Jon Hassell, il primo Roberto Cacciapaglia, Jon Gibson (quello dai Nadja sperimentali), Ben Vince e Colin Stetson sono i riferimenti che l’autore cita come significativi per la creazione di Dwell.
L’album fu registrato in due giorni del novembre 2020, improvvisato nello studio casalingo del Cecchitelli a mezzo di un accordo tra strumentazioni digitale ed analogica; alcuni segnali sono frutto di microfonazione. Poi avvolto in una copertina che nella sua grande semplicità è, a dir poco, brillante – ancor più della biglia che sembra voler abbandonarne la superficie (peccato che la copertina della cassetta sia meno chiara di quella gassosa in rete). La scelta dell’improvvisazione, non nuova per l’artista, e della registrazione in diretta è un ulteriore passo verso la conduzione di questo lavoro a un sentire più prossimo alle sue esibizioni pubbliche.

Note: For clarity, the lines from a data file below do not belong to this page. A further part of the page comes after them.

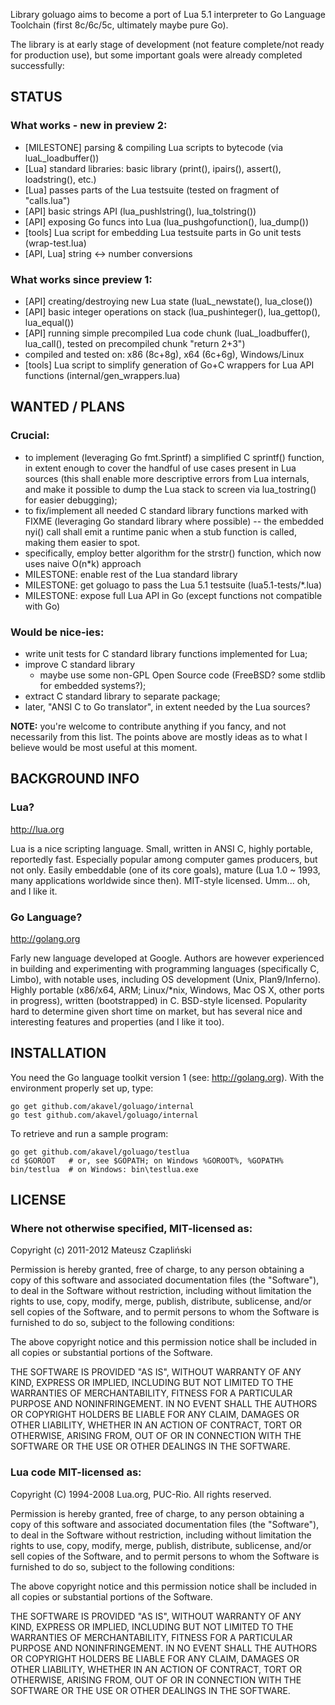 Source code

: Library goluago aims to become a port of Lua 5.1 interpreter to Go Language Toolchain
(first 8c/6c/5c, ultimately maybe pure Go).

The library is at early stage of development (not feature complete/not ready
for production use), but some important goals were already completed successfully:

STATUS
------

### What works - new in preview 2:

  * [MILESTONE] parsing & compiling Lua scripts to bytecode (via luaL_loadbuffer())
  * [Lua] standard libraries: basic library (print(), ipairs(), assert(), loadstring(), etc.)
  * [Lua] passes parts of the Lua testsuite (tested on fragment of "calls.lua")
  * [API] basic strings API (lua_pushlstring(), lua_tolstring())
  * [API] exposing Go funcs into Lua (lua_pushgofunction(), lua_dump())
  * [tools] Lua script for embedding Lua testsuite parts in Go unit tests (wrap-test.lua)
  * [API, Lua] string <-> number conversions

### What works since preview 1:

  * [API] creating/destroying new Lua state (luaL_newstate(), lua_close())
  * [API] basic integer operations on stack (lua_pushinteger(), lua_gettop(), lua_equal())
  * [API] running simple precompiled Lua code chunk (luaL_loadbuffer(), lua_call(),
    tested on precompiled chunk "return 2+3")
  * compiled and tested on: x86 (8c+8g), x64 (6c+6g), Windows/Linux
  * [tools] Lua script to simplify generation of Go+C wrappers for 
    Lua API functions (internal/gen_wrappers.lua)



WANTED / PLANS
--------------

### Crucial:

  * to implement (leveraging Go fmt.Sprintf) a simplified C sprintf() function,
    in extent enough to cover the handful of use cases present in Lua sources
    (this shall enable more descriptive errors from Lua internals, and make it
    possible to dump the Lua stack to screen via lua_tostring() for easier debugging);
  * to fix/implement all needed C standard library functions marked with FIXME
    (leveraging Go standard library where possible)
    -- the embedded nyi() call shall emit a runtime panic when a stub function is
    called, making them easier to spot.
  * specifically, employ better algorithm for the strstr() function, which now
    uses naive O(n*k) approach
  * MILESTONE: enable rest of the Lua standard library
  * MILESTONE: get goluago to pass the Lua 5.1 testsuite (lua5.1-tests/*.lua)
  * MILESTONE: expose full Lua API in Go (except functions not compatible with Go)

### Would be nice-ies:

  * write unit tests for C standard library functions implemented for Lua;
  * improve C standard library
    * maybe use some non-GPL Open Source code (FreeBSD? some stdlib for embedded systems?);
  * extract C standard library to separate package;
  * later, "ANSI C to Go translator", in extent needed by the Lua sources?

**NOTE:** you're welcome to contribute anything if you fancy, and not necessarily
from this list. The points above are mostly ideas as to what I believe would be 
most useful at this moment.


BACKGROUND INFO
---------------

### Lua?

http://lua.org

Lua is a nice scripting language. Small, written in ANSI C, highly portable,
reportedly fast. Especially popular among computer games producers, but not only.
Easily embeddable (one of its core goals), mature (Lua 1.0 ~ 1993, many applications
worldwide since then). MIT-style licensed. Umm... oh, and I like it.


### Go Language?

http://golang.org

Farly new language developed at Google. Authors are however experienced in
building and experimenting with programming languages (specifically C, Limbo), with 
notable uses, including OS development (Unix, Plan9/Inferno). Highly portable
(x86/x64, ARM; Linux/*nix, Windows, Mac OS X, other ports in progress), written
(bootstrapped) in C. BSD-style licensed. Popularity hard to determine given short
time on market, but has several nice and interesting features and properties
(and I like it too).


INSTALLATION
------------

You need the Go language toolkit version 1 (see: http://golang.org).
With the environment properly set up, type:

    go get github.com/akavel/goluago/internal
    go test github.com/akavel/goluago/internal

To retrieve and run a sample program:

    go get github.com/akavel/goluago/testlua
    cd $GOROOT   # or, see $GOPATH; on Windows %GOROOT%, %GOPATH%
    bin/testlua  # on Windows: bin\testlua.exe


LICENSE
-------


### Where not otherwise specified, MIT-licensed as:


Copyright (c) 2011-2012 Mateusz Czapliński

Permission is hereby granted, free of charge, to any person obtaining a copy
of this software and associated documentation files (the "Software"), to deal
in the Software without restriction, including without limitation the rights
to use, copy, modify, merge, publish, distribute, sublicense, and/or sell
copies of the Software, and to permit persons to whom the Software is
furnished to do so, subject to the following conditions:

The above copyright notice and this permission notice shall be included in
all copies or substantial portions of the Software.

THE SOFTWARE IS PROVIDED "AS IS", WITHOUT WARRANTY OF ANY KIND, EXPRESS OR
IMPLIED, INCLUDING BUT NOT LIMITED TO THE WARRANTIES OF MERCHANTABILITY,
FITNESS FOR A PARTICULAR PURPOSE AND NONINFRINGEMENT. IN NO EVENT SHALL THE
AUTHORS OR COPYRIGHT HOLDERS BE LIABLE FOR ANY CLAIM, DAMAGES OR OTHER
LIABILITY, WHETHER IN AN ACTION OF CONTRACT, TORT OR OTHERWISE, ARISING FROM,
OUT OF OR IN CONNECTION WITH THE SOFTWARE OR THE USE OR OTHER DEALINGS IN
THE SOFTWARE.


### Lua code MIT-licensed as:


Copyright (C) 1994-2008 Lua.org, PUC-Rio.  All rights reserved.

Permission is hereby granted, free of charge, to any person obtaining
a copy of this software and associated documentation files (the
"Software"), to deal in the Software without restriction, including
without limitation the rights to use, copy, modify, merge, publish,
distribute, sublicense, and/or sell copies of the Software, and to
permit persons to whom the Software is furnished to do so, subject to
the following conditions:

The above copyright notice and this permission notice shall be
included in all copies or substantial portions of the Software.

THE SOFTWARE IS PROVIDED "AS IS", WITHOUT WARRANTY OF ANY KIND,
EXPRESS OR IMPLIED, INCLUDING BUT NOT LIMITED TO THE WARRANTIES OF
MERCHANTABILITY, FITNESS FOR A PARTICULAR PURPOSE AND NONINFRINGEMENT.
IN NO EVENT SHALL THE AUTHORS OR COPYRIGHT HOLDERS BE LIABLE FOR ANY
CLAIM, DAMAGES OR OTHER LIABILITY, WHETHER IN AN ACTION OF CONTRACT,
TORT OR OTHERWISE, ARISING FROM, OUT OF OR IN CONNECTION WITH THE
SOFTWARE OR THE USE OR OTHER DEALINGS IN THE SOFTWARE.
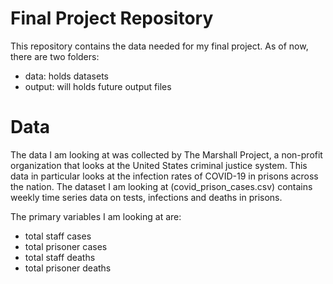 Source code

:# Final Project Repository

This repository contains the data needed for my final project. As of now, there are two folders:
- data: holds datasets 
- output: will holds future output files

# Data 

The data I am looking at was collected by The Marshall Project, a non-profit organization that looks at the United States criminal justice system. This data in particular looks at the infection rates of COVID-19 in prisons across the nation. The dataset I am looking at (covid_prison_cases.csv) contains weekly time series data on tests, infections and deaths in prisons. 

The primary variables I am looking at are:
- total staff cases
- total prisoner cases
- total staff deaths
- total prisoner deaths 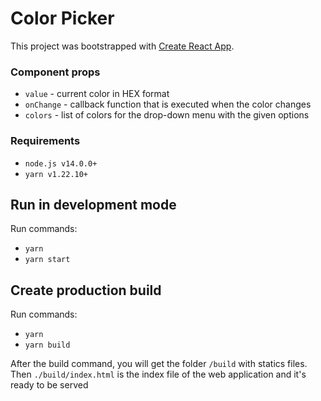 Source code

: # Color Picker

This project was bootstrapped with [Create React App](https://github.com/facebook/create-react-app).

### Component props

- `value` - current color in HEX format
- `onChange` - callback function that is executed when the color changes
- `colors` - list of colors for the drop-down menu with the given options

### Requirements

- `node.js v14.0.0+`
- `yarn v1.22.10+`

## Run in development mode

Run commands:

- `yarn`
- `yarn start`

## Create production build

Run commands:

- `yarn`
- `yarn build`

After the build command, you will get the folder `/build` with statics files.
Then `./build/index.html` is the index file of the web application and it's ready to be served
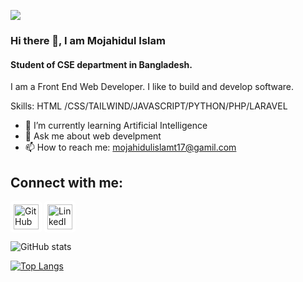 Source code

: 
![](https://media.licdn.com/dms/image/D5616AQHD7GfeyOugcA/profile-displaybackgroundimage-shrink_350_1400/0/1709920651313?e=1721865600&v=beta&t=hn8Xrm57F8t2BZkaEKeLlnaFyYtdr50EaIIcmjP2dt0)
### Hi there 👋, I am Mojahidul Islam 
#### Student of CSE department in Bangladesh.


I am a Front End Web Developer. I like to build and develop software. 

Skills: HTML /CSS/TAILWIND/JAVASCRIPT/PYTHON/PHP/LARAVEL

- 🌱 I’m currently learning Artificial Intelligence 
- 💬 Ask me about web develpment 
- 📫 How to reach me: mojahidulislamt17@gamil.com 

## Connect with me:
<a href="https://github.com/mojahid-t17" style="display: inline-block; background-color: white; padding: 5px; border-radius: 5px;">
  <img src="https://cdn.jsdelivr.net/npm/simple-icons@5.0.0/icons/github.svg" alt="GitHub" height="40" width="40" style="display: block;">
</a>
<a href="https://www.linkedin.com/in/mojahidul-islam-541a29228/" style="display: inline-block; background-color: white; padding: 5px; border-radius: 5px;">
  <img src="https://cdn.jsdelivr.net/npm/simple-icons@5.0.0/icons/linkedin.svg" alt="LinkedIn" height="40" width="40" style="display: block;">
</a>

![ GitHub stats](https://github-readme-stats.vercel.app/api?username=mojahid-t17&show_icons=true&theme=radical)


[![Top Langs](https://github-readme-stats.vercel.app/api/top-langs/?username=mojahid-t17)](https://github.com/anuraghazra/github-readme-stats)





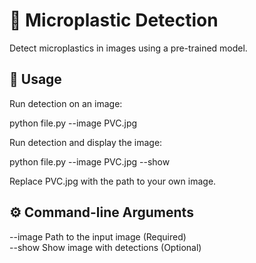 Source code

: # 🧪 Microplastic Detection

Detect microplastics in images using a pre-trained model.

## 🚀 Usage

Run detection on an image:

python file.py --image PVC.jpg

Run detection and display the image:

python file.py --image PVC.jpg --show

Replace PVC.jpg with the path to your own image.

## ⚙️ Command-line Arguments

--image    Path to the input image      (Required)  
--show     Show image with detections   (Optional) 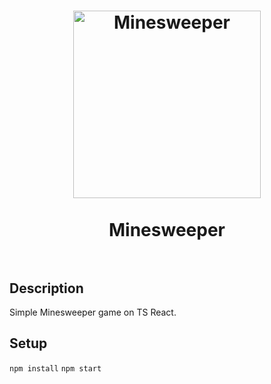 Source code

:<h1 align="center">
  <a href="https://github.com/I-Atlas/Minesweeper">
    <img src="https://imgur.com/1vuQT70.png" width="300" alt="Minesweeper">
  </a>
    <br>
    <br>
    Minesweeper
    <br>
    <br>
</h1>

## Description

Simple Minesweeper game on TS React.

## Setup

`npm install`
`npm start`
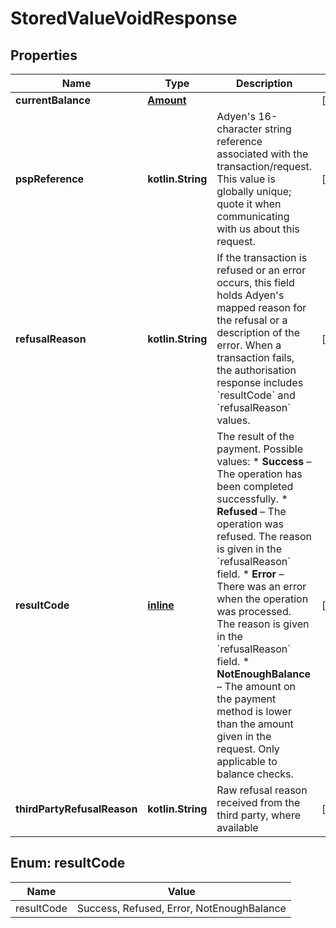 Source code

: 
# StoredValueVoidResponse

## Properties
Name | Type | Description | Notes
------------ | ------------- | ------------- | -------------
**currentBalance** | [**Amount**](Amount.md) |  |  [optional]
**pspReference** | **kotlin.String** | Adyen&#39;s 16-character string reference associated with the transaction/request. This value is globally unique; quote it when communicating with us about this request. |  [optional]
**refusalReason** | **kotlin.String** | If the transaction is refused or an error occurs, this field holds Adyen&#39;s mapped reason for the refusal or a description of the error.  When a transaction fails, the authorisation response includes &#x60;resultCode&#x60; and &#x60;refusalReason&#x60; values. |  [optional]
**resultCode** | [**inline**](#ResultCode) | The result of the payment. Possible values:  * **Success** – The operation has been completed successfully.  * **Refused** – The operation was refused. The reason is given in the &#x60;refusalReason&#x60; field.  * **Error** – There was an error when the operation was processed. The reason is given in the &#x60;refusalReason&#x60; field.  * **NotEnoughBalance** – The amount on the payment method is lower than the amount given in the request. Only applicable to balance checks.   |  [optional]
**thirdPartyRefusalReason** | **kotlin.String** | Raw refusal reason received from the third party, where available |  [optional]


<a name="ResultCode"></a>
## Enum: resultCode
Name | Value
---- | -----
resultCode | Success, Refused, Error, NotEnoughBalance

I brani sono un flusso di minimalismo da colonna sonora di un sogno interrotto – folle come solamente i sogni, sereno come solamente i sogni. Conosciamo poco Vince e Baker, e nemmeno le nozioni di Stetson vanno troppo più in là del suo cognome, ma troviamo che Hassell, Gibson e il primo Cacciapaglia siano effettivamente influenze piuttosto udibili; soprattutto gli ultimi due. Possiamo dunque solo congetturare che Stetson e Vince abbiano avuta parte riflessa nel concepimento delle esecuzioni al flauto su “I” e “II”.
Un lavoro, un artista per chi è alla caccia della quiete e del distacco.